Cartesio, Ustica, Bob Dylan e il Poetto.
Giugno, 1980.
Ieri sera, mentre provavamo i pezzi per la festa al circolo degli ex marinai, una festa per anziani, qualche parente e un pugno di militari in pensione, e mi domandavo se non fosse opportuno cambiare la scaletta, che va bene Lucio Dalla e Bennato ma i Dire Straits e i Rolling Stones mi sembrano poco adatti alla serata, mentre Robi svisava strano sulle corde nuove della Les Paul, Ciccio batteva fuori tempo sul rullante e Antonello si aggrappava alla tastiera del basso, un basso brutto e mal ridotto che tutti chiamavamo La Zappa, mentre ero lì, chitarra in grembo, e trafficavo per accendermene una, a un certo punto si è avvicinato Sandro. Prima mi ha scroccato una Camel e poi mi ha detto: “Ma tu, come te l’immagini il 2016?”.
Razza di domanda.
“Mancano trentasei anni, al 2016”, gli ho detto. “Non riesco a immaginarmi nemmeno il 1983. O il 1985. Figurarsi il 2016”. Sandro ha fatto sì con la testa. “Oh, c’hai ragione”, ha detto. E c’ho ragione sì, ho pensato.
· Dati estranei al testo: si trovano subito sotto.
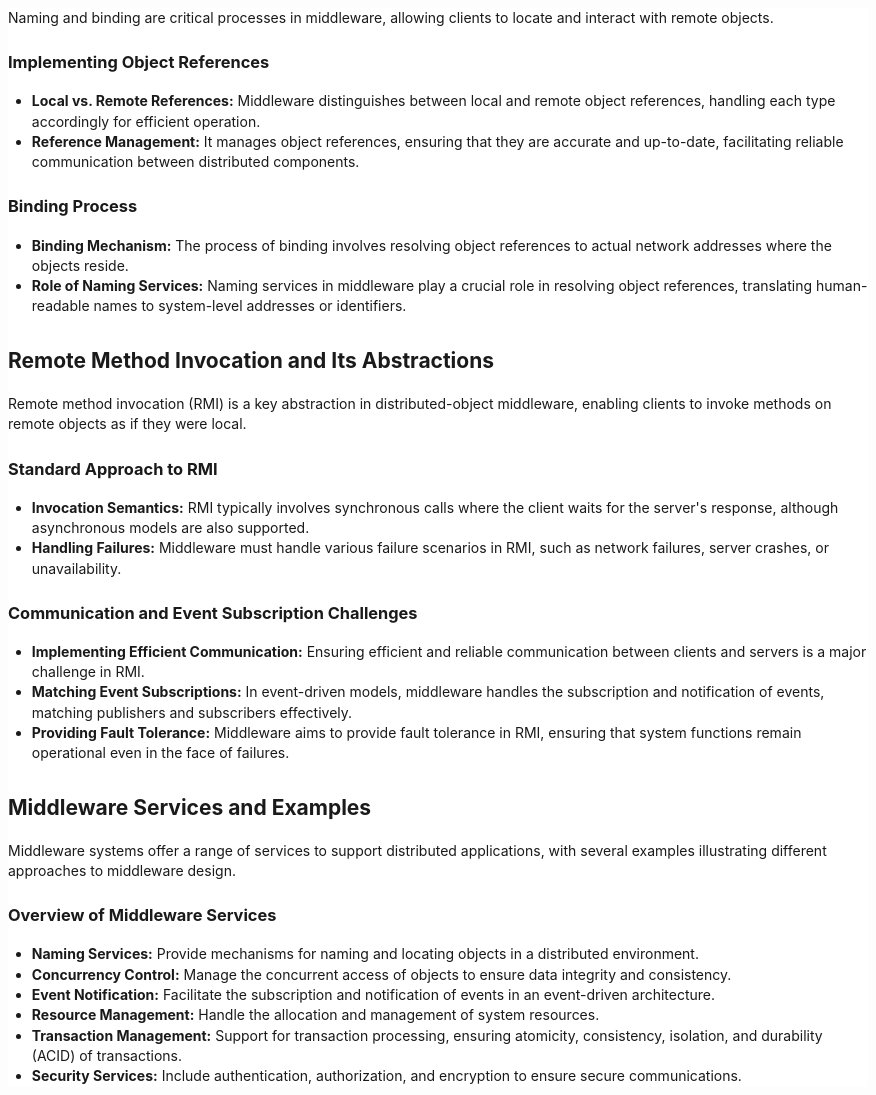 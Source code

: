 Naming and binding are critical processes in middleware, allowing clients to locate and interact with remote objects.

### Implementing Object References

- **Local vs. Remote References:** Middleware distinguishes between local and remote object references, handling each type accordingly for efficient operation.
- **Reference Management:** It manages object references, ensuring that they are accurate and up-to-date, facilitating reliable communication between distributed components.

### Binding Process

- **Binding Mechanism:** The process of binding involves resolving object references to actual network addresses where the objects reside.
- **Role of Naming Services:** Naming services in middleware play a crucial role in resolving object references, translating human-readable names to system-level addresses or identifiers.

## Remote Method Invocation and Its Abstractions

Remote method invocation (RMI) is a key abstraction in distributed-object middleware, enabling clients to invoke methods on remote objects as if they were local.

### Standard Approach to RMI

- **Invocation Semantics:** RMI typically involves synchronous calls where the client waits for the server's response, although asynchronous models are also supported.
- **Handling Failures:** Middleware must handle various failure scenarios in RMI, such as network failures, server crashes, or unavailability.

### Communication and Event Subscription Challenges

- **Implementing Efficient Communication:** Ensuring efficient and reliable communication between clients and servers is a major challenge in RMI.
- **Matching Event Subscriptions:** In event-driven models, middleware handles the subscription and notification of events, matching publishers and subscribers effectively.
- **Providing Fault Tolerance:** Middleware aims to provide fault tolerance in RMI, ensuring that system functions remain operational even in the face of failures.

## Middleware Services and Examples

Middleware systems offer a range of services to support distributed applications, with several examples illustrating different approaches to middleware design.

### Overview of Middleware Services

- **Naming Services:** Provide mechanisms for naming and locating objects in a distributed environment.
- **Concurrency Control:** Manage the concurrent access of objects to ensure data integrity and consistency.
- **Event Notification:** Facilitate the subscription and notification of events in an event-driven architecture.
- **Resource Management:** Handle the allocation and management of system resources.
- **Transaction Management:** Support for transaction processing, ensuring atomicity, consistency, isolation, and durability (ACID) of transactions.
- **Security Services:** Include authentication, authorization, and encryption to ensure secure communications.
E l’ho pensato anche stamattina, una di quelle mattine afose di giugno che quando a Cagliari fa così caldo e il cielo è sempre un po’ meno azzurro e si soffoca, l’unica cosa da fare è andarsene al Poetto, stare un’ora a mollo e poi sdraiarsi sulla sabbia all’ombra di qualche casotto. Mi sono detto che non lo so proprio, come sarà il mondo nel 2016, quando sarò un uomo anziano. Non so niente e del futuro non me ne frega un cazzo. L’unica cosa che so, pur non sapendo niente del futuro, è che questa mattina di giugno sarà una mattina difficile. Lo sapevo anche ieri, ma la certezza ce l’ho adesso che guardo la bacheca dove sono esposti gli esiti di fine anno scolastico.
Classe quarta, sezione G. Scorro fino alla penultima riga. Matematica: quattro. Filosofia: cinque. Rimandato a settembre. Matematica, e va bene, ci sta, niente da dire. Ma Filosofia. Cinque. E che cazzo. Cartesio lo conosco quasi a memoria.
Torno a casa. Vado in camera, mi giro una canna. Poi prendo l’elettrica e mi metto a strimpellare. Due accordi. Sol maggiore e Fa maggiore. Poi un terzo. Re maggiore. Sempre gli stessi. In sequenza. E anche un La minore. Cinque in filosofia, penso. E che cazzo.
Esco, vado in via Roma, alla Casa del Disco. C’è Stefano alla cassa. Mi guarda con quel suo sguardo triste, velato da un mezzo sorriso ironico. Gli chiedo “Non è che arrivato l’ultimo di Bob Dylan?”. Glielo chiedo con un’espressione così speranzosa e supplicante che a Stefano gli scappa una risata a monosillabo. “Non ancora”, mi dice, “forse domani, chi lo sa”. Domani, penso. Cazzo. “Forse stasera”, fa lui sollevando le spalle. Stasera, sospiro.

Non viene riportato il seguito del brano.